On Tue, Sep 19, 2017 at 7:38 PM, Brian Foster <bfoster@xxxxxxxxxx> wrote:
> On Tue, Sep 19, 2017 at 07:29:18PM +0300, Avi Kivity wrote:
>>
>>
>> On 09/19/2017 03:27 PM, Brian Foster wrote:
>> > On Tue, Sep 19, 2017 at 10:50:51AM +0200, Tomasz Grabiec wrote:
>> > > Hi,
>> > >
>> > > On some systems we are seeing one of our tests to trigger io_submit()
>> > > calls to block when submitting writes for an order of 100ms [1]. This
>> > > is problematic, because we heavily rely on io_submit() being async.
>> > >
>> > > Workload: open, (ftruncate, append*)*, close.
>> > >
>> > > Kernel version: 4.12.9-300.fc26.x86_64
>> > > mount: /dev/nvme0n1p3 on / type xfs (rw,relatime,seclabel,attr2,inode64,noquota)
>> > >
>> > > The blocking happens in the following places:
>> > >
>> > > (1)
>> > >
>> > >              7fff9287472f __schedule ([kernel.kallsyms])
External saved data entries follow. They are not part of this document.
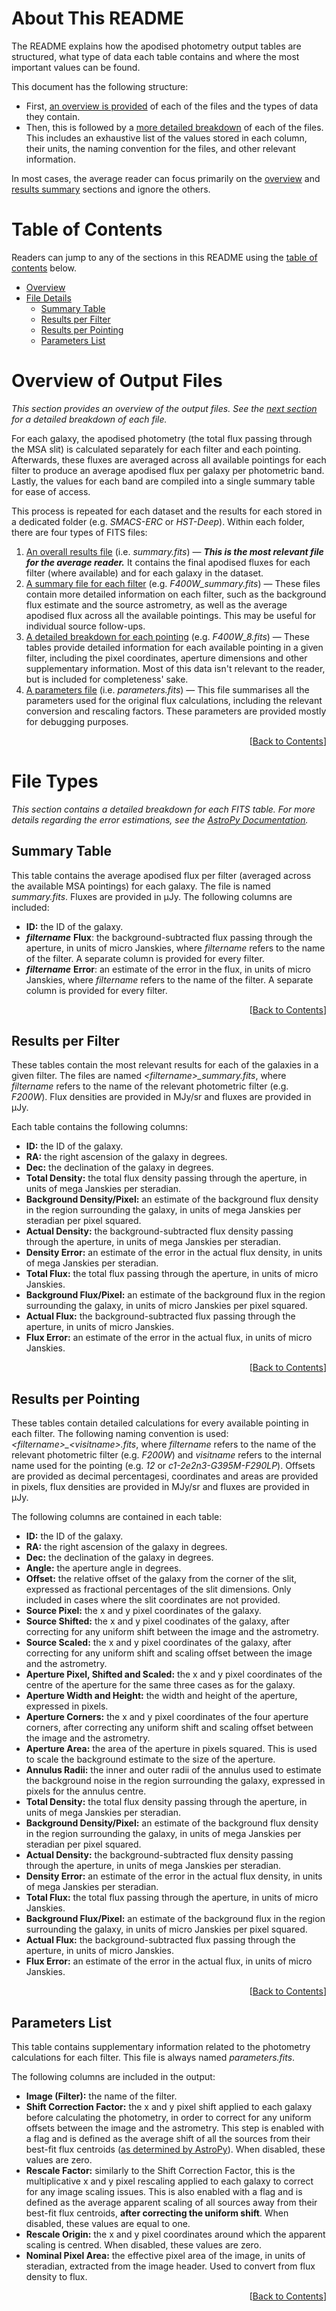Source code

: <!--About-->
# About This README <a id="top"></a>

The README explains how the apodised photometry output tables are structured, what type of data each table contains and where the most important values can be found.

This document has the following structure:

- First, [an overview is provided](#overview) of each of the files and the types of data they contain.
- Then, this is followed by a [more detailed breakdown](#files) of each of the files. This includes an exhaustive list of the values stored in each column, their units, the naming convention for the files, and other relevant information.

In most cases, the average reader can focus primarily on the [overview](#overview) and [results summary](#summary) sections and ignore the others.

<!--Table of Contents-->
# Table of Contents <a id="contents"></a>

Readers can jump to any of the sections in this README using the [table of contents](#contents) below.

- [Overview](#overview)
- [File Details](#files)
	- [Summary Table](#summary)
	- [Results per Filter](#results)
	- [Results per Pointing](#details)
	- [Parameters List](#params)

<!--Overview of the Files-->
# Overview of Output Files <a id="overview"></a>

*This section provides an overview of the output files. See the [next section](#files) for a detailed breakdown of each file.*

For each galaxy, the apodised photometry (the total flux passing through the MSA slit) is calculated separately for each filter and each pointing. Afterwards, these fluxes are averaged across all available pointings for each filter to produce an average apodised flux per galaxy per photometric band. Lastly, the values for each band are compiled into a single summary table for ease of access.

This process is repeated for each dataset and the results for each stored in a dedicated folder (e.g. *SMACS-ERC* or *HST-Deep*). Within each folder, there are four types of FITS files:

1. [An overall results file](#summary) (i.e. *summary.fits*) &mdash; ***This is the most relevant file for the average reader.*** It contains the final apodised fluxes for each filter (where available) and for each galaxy in the dataset.
2. [A summary file for each filter](#results) (e.g. *F400W_summary.fits*) &mdash; These files contain more detailed information on each filter, such as the background flux estimate and the source astrometry, as well as the average apodised flux across all the available pointings. This may be useful for individual source follow-ups.
3. [A detailed breakdown for each pointing](#details) (e.g. *F400W_8.fits*) &mdash; These tables provide detailed information for each available pointing in a given filter, including the pixel coordinates, aperture dimensions and other supplementary information. Most of this data isn't relevant to the reader, but is included for completeness' sake.
4. [A parameters file](#params) (i.e. *parameters.fits*) &mdash; This file summarises all the parameters used for the original flux calculations, including the relevant conversion and rescaling factors. These parameters are provided mostly for debugging purposes.

<div align="right">

[[Back to Contents](#contents)]

</div>

<!--Detailed File Breakdowns-->
# File Types <a id="files"></a>

*This section contains a detailed breakdown for each FITS table. For more details regarding the error estimations, see the [AstroPy Documentation][astropy-error-link].*

<!--Results Summary-->
## Summary Table <a id="summary"></a>

This table contains the average apodised flux per filter (averaged across the available MSA pointings) for each galaxy. The file is named *summary.fits*. Fluxes are provided in µJy. The following columns are included:

- **ID:** the ID of the galaxy.
- ***filtername*** **Flux**: the background-subtracted flux passing through the aperture, in units of micro Janskies, where *filtername* refers to the name of the filter. A separate column is provided for every filter.
- ***filtername*** **Error**: an estimate of the error in the flux, in units of micro Janskies, where *filtername* refers to the name of the filter. A separate column is provided for every filter.

<div align="right">

[[Back to Contents](#contents)]

</div>

<!--Results per Filter-->
## Results per Filter <a id="results"></a>

These tables contain the most relevant results for each of the galaxies in a given filter. The files are named *\<filtername\>_summary.fits*, where *filtername* refers to the name of the relevant photometric filter (e.g. *F200W*). Flux densities are provided in MJy/sr and fluxes are provided in µJy.

Each table contains the following columns:

- **ID:** the ID of the galaxy.
- **RA:** the right ascension of the galaxy in degrees.
- **Dec:** the declination of the galaxy in degrees.
- **Total Density:** the total flux density passing through the aperture, in units of mega Janskies per steradian.
- **Background Density/Pixel:** an estimate of the background flux density in the region surrounding the galaxy, in units of mega Janskies per steradian per pixel squared.
- **Actual Density:** the background-subtracted flux density passing through the aperture, in units of mega Janskies per steradian.
- **Density Error:** an estimate of the error in the actual flux density, in units of mega Janskies per steradian.
- **Total Flux:** the total flux passing through the aperture, in units of micro Janskies.
- **Background Flux/Pixel:** an estimate of the background flux in the region surrounding the galaxy, in units of micro Janskies per pixel squared.
- **Actual Flux:** the background-subtracted flux passing through the aperture, in units of micro Janskies.
- **Flux Error:** an estimate of the error in the actual flux, in units of micro Janskies.

<div align="right">

[[Back to Contents](#contents)]

</div>

<!--Results per Pointing-->
## Results per Pointing <a id="details"></a>

These tables contain detailed calculations for every available pointing in each filter. The following naming convention is used: *\<filtername\>_\<visitname\>.fits*, where *filtername* refers to the name of the relevant photometric filter (e.g. *F200W*) and *visitname* refers to the internal name used for the pointing (e.g. *12* or *c1-2e2n3-G395M-F290LP*). Offsets are provided as decimal percentagesi, coordinates and areas are provided in pixels, flux densities are provided in MJy/sr and fluxes are provided in µJy.

The following columns are contained in each table:

- **ID:** the ID of the galaxy.
- **RA:** the right ascension of the galaxy in degrees.
- **Dec:** the declination of the galaxy in degrees.
- **Angle:** the aperture angle in degrees.
- **Offset:** the relative offset of the galaxy from the corner of the slit, expressed as fractional percentages of the slit dimensions. Only included in cases where the slit coordinates are not provided.
- **Source Pixel:** the x and y pixel coordinates of the galaxy.
- **Source Shifted:** the x and y pixel coodinates of the galaxy, after correcting for any uniform shift between the image and the astrometry.
- **Source Scaled:** the x and y pixel coordinates of the galaxy, after correcting for any uniform shift and scaling offset between the image and the astrometry.
- **Aperture Pixel, Shifted and Scaled:** the x and y pixel coordinates of the centre of the aperture for the same three cases as for the galaxy.
- **Aperture Width and Height:** the width and height of the aperture, expressed in pixels.
- **Aperture Corners:** the x and y pixel coordinates of the four aperture corners, after correcting any uniform shift and scaling offset between the image and the astrometry.
- **Aperture Area:** the area of the aperture in pixels squared. This is used to scale the background estimate to the size of the aperture.
- **Annulus Radii:** the inner and outer radii of the annulus used to estimate the background noise in the region surrounding the galaxy, expressed in pixels for the annulus centre.
- **Total Density:** the total flux density passing through the aperture, in units of mega Janskies per steradian.
- **Background Density/Pixel:** an estimate of the background flux density in the region surrounding the galaxy, in units of mega Janskies per steradian per pixel squared.
- **Actual Density:** the background-subtracted flux density passing through the aperture, in units of mega Janskies per steradian.
- **Density Error:** an estimate of the error in the actual flux density, in units of mega Janskies per steradian.
- **Total Flux:** the total flux passing through the aperture, in units of micro Janskies.
- **Background Flux/Pixel:** an estimate of the background flux in the region surrounding the galaxy, in units of micro Janskies per pixel squared.
- **Actual Flux:** the background-subtracted flux passing through the aperture, in units of micro Janskies.
- **Flux Error:** an estimate of the error in the actual flux, in units of micro Janskies.

<div align="right">

[[Back to Contents](#contents)]

</div>

<!--Calculation Parameters-->
## Parameters List <a id="params"></a>

This table contains supplementary information related to the photometry calculations for each filter. This file is always named *parameters.fits*.

The following columns are included in the output:

- **Image (Filter):** the name of the filter.
- **Shift Correction Factor:** the x and y pixel shift applied to each galaxy before calculating the photometry, in order to correct for any uniform offsets between the image and the astrometry. This step is enabled with a flag and is defined as the average shift of all the sources from their best-fit flux centroids ([as determined by AstroPy][astropy-centroid-link]). When disabled, these values are zero.
- **Rescale Factor:** similarly to the Shift Correction Factor, this is the multiplicative x and y pixel rescaling applied to each galaxy to correct for any image scaling issues. This is also enabled with a flag and is defined as the average apparent scaling of all sources away from their best-fit flux centroids, **after correcting the uniform shift**. When disabled, these values are equal to one.
- **Rescale Origin:** the x and y pixel coordinates around which the apparent scaling is centred. When disabled, these values are zero.
- **Nominal Pixel Area:** the effective pixel area of the image, in units of steradian, extracted from the image header. Used to convert from flux density to flux.

<div align="right">

[[Back to Contents](#contents)]

</div>

<!--HYPERLINKS-->
[astropy-error-link]: <https://photutils.readthedocs.io/en/stable/aperture.html#aperture-photometry-error-estimation> "Astropy Documentation on Aperture Photometry Error Estimation"
[astropy-centroid-link]: <https://photutils.readthedocs.io/en/stable/centroids.html> "AstroPy Documentation on Centroid Calculation"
>> > >              7fff92874d16 schedule ([kernel.kallsyms])
>> > >              7fff92878d42 schedule_timeout ([kernel.kallsyms])
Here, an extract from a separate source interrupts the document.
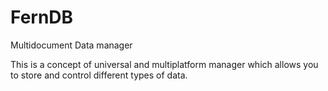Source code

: # FernDB
Multidocument Data manager

This is a concept of universal and multiplatform manager which allows you to store and control different types of data.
>> > >              7fff92876478 wait_for_completion ([kernel.kallsyms])
>> > >              7fffc05bf231 xfs_buf_submit_wait ([kernel.kallsyms])
>> > >              7fffc05bf3d3 _xfs_buf_read ([kernel.kallsyms])
>> > >              7fffc05bf4e4 xfs_buf_read_map ([kernel.kallsyms])
>> > >              7fffc05f53ca xfs_trans_read_buf_map ([kernel.kallsyms])
>> > >              7fffc058b432 xfs_btree_read_buf_block.constprop.34
>> > > ([kernel.kallsyms])
>> > >              7fffc058b504 xfs_btree_lookup_get_block ([kernel.kallsyms])
>> > >              7fffc058f6ad xfs_btree_lookup ([kernel.kallsyms])
>> > >              7fffc0570919 xfs_alloc_lookup_eq ([kernel.kallsyms])
>> > >              7fffc0570c59 xfs_alloc_fixup_trees ([kernel.kallsyms])
>> > >              7fffc0573a2d xfs_alloc_ag_vextent_near ([kernel.kallsyms])
>> > >              7fffc0573db1 xfs_alloc_ag_vextent ([kernel.kallsyms])
>> > >              7fffc05749cb xfs_alloc_vextent ([kernel.kallsyms])
>> > >              7fffc0585ba8 xfs_bmap_btalloc ([kernel.kallsyms])
>> > >              7fffc058605e xfs_bmap_alloc ([kernel.kallsyms])
>> > >              7fffc0586d6d xfs_bmapi_write ([kernel.kallsyms])
>> > >              7fffc05cedd1 xfs_iomap_write_direct ([kernel.kallsyms])
>> > >              7fffc05cf0ec xfs_file_iomap_begin ([kernel.kallsyms])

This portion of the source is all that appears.